____ RECORDS TO USE

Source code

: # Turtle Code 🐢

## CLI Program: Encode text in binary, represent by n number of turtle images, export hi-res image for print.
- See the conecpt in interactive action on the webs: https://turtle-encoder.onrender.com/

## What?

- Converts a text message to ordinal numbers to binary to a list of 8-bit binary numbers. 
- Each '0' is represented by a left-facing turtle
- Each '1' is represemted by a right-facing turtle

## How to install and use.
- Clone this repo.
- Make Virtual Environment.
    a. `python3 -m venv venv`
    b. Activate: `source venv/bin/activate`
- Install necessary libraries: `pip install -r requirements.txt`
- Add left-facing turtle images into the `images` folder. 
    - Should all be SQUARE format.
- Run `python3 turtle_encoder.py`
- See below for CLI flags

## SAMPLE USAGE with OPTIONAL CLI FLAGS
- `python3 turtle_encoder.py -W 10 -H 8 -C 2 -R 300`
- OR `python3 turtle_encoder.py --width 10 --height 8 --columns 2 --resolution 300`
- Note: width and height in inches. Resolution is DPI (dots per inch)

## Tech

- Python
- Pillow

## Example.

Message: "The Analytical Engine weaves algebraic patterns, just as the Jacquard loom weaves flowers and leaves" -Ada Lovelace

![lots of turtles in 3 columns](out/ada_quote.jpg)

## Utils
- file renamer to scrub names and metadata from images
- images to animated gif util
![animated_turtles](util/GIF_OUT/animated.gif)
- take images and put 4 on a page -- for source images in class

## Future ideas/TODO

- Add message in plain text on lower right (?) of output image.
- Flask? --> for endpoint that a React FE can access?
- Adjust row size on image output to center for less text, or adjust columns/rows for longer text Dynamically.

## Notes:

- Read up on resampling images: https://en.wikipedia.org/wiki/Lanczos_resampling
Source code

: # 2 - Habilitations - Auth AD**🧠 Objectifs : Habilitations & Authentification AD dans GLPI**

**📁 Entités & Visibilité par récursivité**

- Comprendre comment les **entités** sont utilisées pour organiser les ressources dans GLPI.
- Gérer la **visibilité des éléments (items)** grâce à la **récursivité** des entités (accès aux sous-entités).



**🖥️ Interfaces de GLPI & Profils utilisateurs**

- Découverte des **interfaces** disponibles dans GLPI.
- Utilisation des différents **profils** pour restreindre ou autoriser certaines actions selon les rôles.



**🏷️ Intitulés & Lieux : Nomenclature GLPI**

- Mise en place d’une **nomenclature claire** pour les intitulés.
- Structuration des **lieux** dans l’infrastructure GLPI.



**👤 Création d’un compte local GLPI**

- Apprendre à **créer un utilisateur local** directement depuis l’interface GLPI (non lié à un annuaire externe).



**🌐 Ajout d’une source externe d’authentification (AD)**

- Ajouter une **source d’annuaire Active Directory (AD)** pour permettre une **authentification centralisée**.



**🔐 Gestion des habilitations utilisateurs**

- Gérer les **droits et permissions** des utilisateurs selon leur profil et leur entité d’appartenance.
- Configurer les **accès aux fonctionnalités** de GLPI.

________

Filter the records above for lines with "dans".

: # 2 - Habilitations - Auth AD**🧠 Objectifs : Habilitations & Authentification AD dans GLPI**
- Comprendre comment les **entités** sont utilisées pour organiser les ressources dans GLPI.
- Découverte des **interfaces** disponibles dans GLPI.
- Structuration des **lieux** dans l’infrastructure GLPI.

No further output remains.